:: PROVIDED RECORDS ::
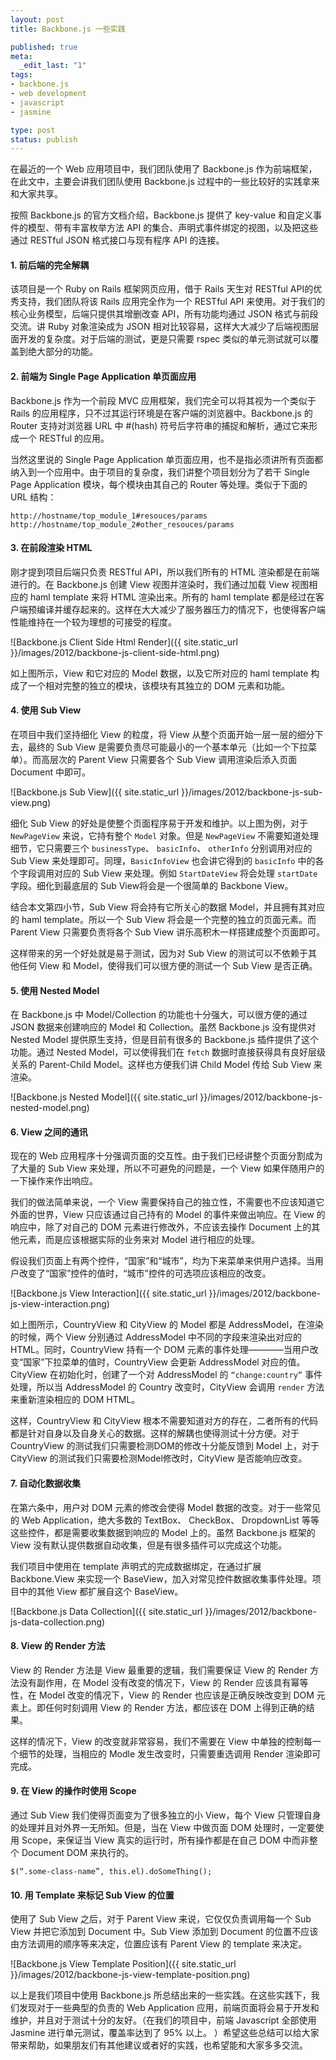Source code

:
 ```yaml
---
layout: post
title: Backbone.js 一些实践

published: true
meta:
  _edit_last: "1"
tags:
- backbone.js
- web development
- javascript
- jasmine

type: post
status: publish
---
```


在最近的一个 Web 应用项目中，我们团队使用了 Backbone.js 作为前端框架，在此文中，主要会讲我们团队使用 Backbone.js 过程中的一些比较好的实践拿来和大家共享。

按照 Backbone.js 的官方文档介绍，Backbone.js 提供了 key-value 和自定义事件的模型、带有丰富枚举方法 API 的集合、声明式事件绑定的视图，以及把这些通过 RESTful JSON 格式接口与现有程序 API 的连接。

#### 1. 前后端的完全解耦

该项目是一个 Ruby on Rails 框架网页应用，借于 Rails 天生对 RESTful API的优秀支持，我们团队将该 Rails 应用完全作为一个 RESTful API 来使用。对于我们的核心业务模型，后端只提供其增删改查 API，所有功能均通过 JSON 格式与前段交流。讲 Ruby 对象渲染成为 JSON 相对比较容易，这样大大减少了后端视图层面开发的复杂度。对于后端的测试，更是只需要 rspec 类似的单元测试就可以覆盖到绝大部分的功能。

#### 2. 前端为 Single Page Application 单页面应用

Backbone.js 作为一个前段 MVC 应用框架，我们完全可以将其视为一个类似于 Rails 的应用程序，只不过其运行环境是在客户端的浏览器中。Backbone.js 的 Router 支持对浏览器 URL 中 #(hash) 符号后字符串的捕捉和解析，通过它来形成一个 RESTful 的应用。

当然这里说的 Single Page Application 单页面应用，也不是指必须讲所有页面都纳入到一个应用中。由于项目的复杂度，我们讲整个项目划分为了若干 Single Page Application 模块，每个模块由其自己的 Router 等处理。类似于下面的 URL 结构：

    http://hostname/top_module_1#resouces/params
    http://hostname/top_module_2#other_resouces/params

#### 3. 在前段渲染 HTML

刚才提到项目后端只负责 RESTful API，所以我们所有的 HTML 渲染都是在前端进行的。在 Backbone.js 创建 View 视图并渲染时，我们通过加载 View 视图相应的 haml template 来将 HTML 渲染出来。所有的 haml template 都是经过在客户端预编译并缓存起来的。这样在大大减少了服务器压力的情况下，也使得客户端性能维持在一个较为理想的可接受的程度。

![Backbone.js Client Side Html Render]({{ site.static_url }}/images/2012/backbone-js-client-side-html.png)

如上图所示，View 和它对应的 Model 数据，以及它所对应的 haml template 构成了一个相对完整的独立的模块，该模块有其独立的 DOM 元素和功能。

#### 4. 使用 Sub View

在项目中我们坚持细化 View 的粒度，将 View 从整个页面开始一层一层的细分下去，最终的 Sub View 是需要负责尽可能最小的一个基本单元（比如一个下拉菜单）。而高层次的 Parent View 只需要各个 Sub View 调用渲染后添入页面 Document 中即可。

![Backbone.js Sub View]({{ site.static_url }}/images/2012/backbone-js-sub-view.png)

细化 Sub View 的好处是使整个页面程序易于开发和维护。以上图为例，对于 `NewPageView` 来说，它持有整个 `Model` 对象。但是 `NewPageView` 不需要知道处理细节，它只需要三个 `businessType`、 `basicInfo`、 `otherInfo` 分别调用对应的 Sub View 来处理即可。同理，`BasicInfoView` 也会讲它得到的 `basicInfo` 中的各个字段调用对应的 Sub View 来处理。例如 `StartDateView` 将会处理 `startDate` 字段。细化到最底层的 Sub View将会是一个很简单的 Backbone View。

结合本文第四小节，Sub View 将会持有它所关心的数据 Model，并且拥有其对应的 haml template。所以一个 Sub View 将会是一个完整的独立的页面元素。而Parent View 只需要负责将各个 Sub View 讲乐高积木一样搭建成整个页面即可。

这样带来的另一个好处就是易于测试，因为对 Sub View 的测试可以不依赖于其他任何 View 和 Model，使得我们可以很方便的测试一个 Sub View 是否正确。

#### 5. 使用 Nested Model

在 Backbone.js 中 Model/Collection 的功能也十分强大，可以很方便的通过 JSON 数据来创建响应的 Model 和 Collection。虽然 Backbone.js 没有提供对 Nested Model 提供原生支持，但是目前有很多的 Backbone.js 插件提供了这个功能。通过 Nested Model，可以使得我们在 `fetch` 数据时直接获得具有良好层级关系的 Parent-Child Model。这样也方便我们讲 Child Model 传给 Sub View 来渲染。

![Backbone.js Nested Model]({{ site.static_url }}/images/2012/backbone-js-nested-model.png)

#### 6. View 之间的通讯

现在的 Web 应用程序十分强调页面的交互性。由于我们已经讲整个页面分割成为了大量的 Sub View 来处理，所以不可避免的问题是，一个 View 如果伴随用户的一下操作来作出响应。

我们的做法简单来说，一个 View 需要保持自己的独立性，不需要也不应该知道它外面的世界，View 只应该通过自己持有的 Model 的事件来做出响应。在 View 的响应中，除了对自己的 DOM 元素进行修改外，不应该去操作 Document 上的其他元素，而是应该根据实际的业务来对 Model 进行相应的处理。

假设我们页面上有两个控件，“国家”和“城市”，均为下来菜单来供用户选择。当用户改变了“国家”控件的值时，“城市”控件的可选项应该相应的改变。

![Backbone.js View Interaction]({{ site.static_url }}/images/2012/backbone-js-view-interaction.png)

如上图所示，CountryView 和 CityView 的 Model 都是 AddressModel，在渲染的时候，两个 View 分别通过 AddressModel 中不同的字段来渲染出对应的 HTML。同时，CountryView 持有一个 DOM 元素的事件处理————当用户改变“国家”下拉菜单的值时，CountryView 会更新 AddressModel 对应的值。CityView 在初始化时，创建了一个对 AddressModel 的 `“change:country”` 事件处理，所以当 AddressModel 的 Country 改变时，CityView 会调用 `render` 方法来重新渲染相应的 DOM HTML。

这样，CountryView 和 CityView 根本不需要知道对方的存在，二者所有的代码都是针对自身以及自身关心的数据。这样的解耦也使得测试十分方便。对于 CountryView 的测试我们只需要检测DOM的修改十分能反馈到 Model 上，对于 CityView 的测试我们只需要检测Model修改时，CityView 是否能响应改变。

#### 7. 自动化数据收集

在第六条中，用户对 DOM 元素的修改会使得 Model 数据的改变。对于一些常见的 Web Application，绝大多数的 TextBox、 CheckBox、 DropdownList 等等这些控件，都是需要收集数据到响应的 Model 上的。虽然 Backbone.js 框架的 View 没有默认提供数据自动收集，但是有很多插件可以完成这个功能。

我们项目中使用在 template 声明式的完成数据绑定，在通过扩展 Backbone.View 来实现一个 BaseView，加入对常见控件数据收集事件处理。项目中的其他 View 都扩展自这个 BaseView。

![Backbone.js Data Collection]({{ site.static_url }}/images/2012/backbone-js-data-collection.png)

#### 8. View 的 Render 方法

View 的 Render 方法是 View 最重要的逻辑，我们需要保证 View 的 Render 方法没有副作用，在 Model 没有改变的情况下，View 的 Render 应该具有幂等性，在 Model 改变的情况下，View 的 Render 也应该是正确反映改变到 DOM 元素上。即任何时刻调用 View 的 Render 方法，都应该在 DOM 上得到正确的结果。

这样的情况下，View 的改变就非常容易，我们不需要在 View 中单独的控制每一个细节的处理，当相应的 Modle 发生改变时，只需要重选调用 Render 渲染即可完成。

#### 9. 在 View 的操作时使用 Scope

通过 Sub View 我们使得页面变为了很多独立的小 View，每个 View 只管理自身的处理并且对外界一无所知。但是，当在 View 中做页面 DOM 处理时，一定要使用 Scope，来保证当 View 真实的运行时，所有操作都是在自己 DOM 中而非整个 Document DOM 来执行的。

    $(“.some-class-name”, this.el).doSomeThing();

#### 10. 用 Template 来标记 Sub View 的位置

使用了 Sub View 之后，对于 Parent View 来说，它仅仅负责调用每一个 Sub View 并把它添加到 Document 中。Sub View 添加到 Document 的位置不应该由方法调用的顺序等来决定，位置应该有 Parent View 的 template 来决定。

![Backbone.js View Template Position]({{ site.static_url }}/images/2012/backbone-js-view-template-position.png)

以上是我们项目中使用 Backbone.js 所总结出来的一些实践。在这些实践下，我们发现对于一些典型的负责的 Web Application 应用，前端页面将会易于开发和维护，并且对于测试十分的友好。（在我们的项目中，前端 Javascript 全部使用 Jasmine 进行单元测试，覆盖率达到了 95% 以上。 ）希望这些总结可以给大家带来帮助，如果朋友们有其他建议或者好的实践，也希望能和大家多多交流。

:: EXERCISE DESCRIPTION ::
The reply should consist solely of the lines above from the one that has "Client Side Html" through the one that has "结合本文第四小节，Sub View 将会持有它所关心的数据", reproduced exactly.

:: REPLY ::
![Backbone.js Client Side Html Render]({{ site.static_url }}/images/2012/backbone-js-client-side-html.png)

如上图所示，View 和它对应的 Model 数据，以及它所对应的 haml template 构成了一个相对完整的独立的模块，该模块有其独立的 DOM 元素和功能。

#### 4. 使用 Sub View

在项目中我们坚持细化 View 的粒度，将 View 从整个页面开始一层一层的细分下去，最终的 Sub View 是需要负责尽可能最小的一个基本单元（比如一个下拉菜单）。而高层次的 Parent View 只需要各个 Sub View 调用渲染后添入页面 Document 中即可。

![Backbone.js Sub View]({{ site.static_url }}/images/2012/backbone-js-sub-view.png)

细化 Sub View 的好处是使整个页面程序易于开发和维护。以上图为例，对于 `NewPageView` 来说，它持有整个 `Model` 对象。但是 `NewPageView` 不需要知道处理细节，它只需要三个 `businessType`、 `basicInfo`、 `otherInfo` 分别调用对应的 Sub View 来处理即可。同理，`BasicInfoView` 也会讲它得到的 `basicInfo` 中的各个字段调用对应的 Sub View 来处理。例如 `StartDateView` 将会处理 `startDate` 字段。细化到最底层的 Sub View将会是一个很简单的 Backbone View。

结合本文第四小节，Sub View 将会持有它所关心的数据 Model，并且拥有其对应的 haml template。所以一个 Sub View 将会是一个完整的独立的页面元素。而Parent View 只需要负责将各个 Sub View 讲乐高积木一样搭建成整个页面即可。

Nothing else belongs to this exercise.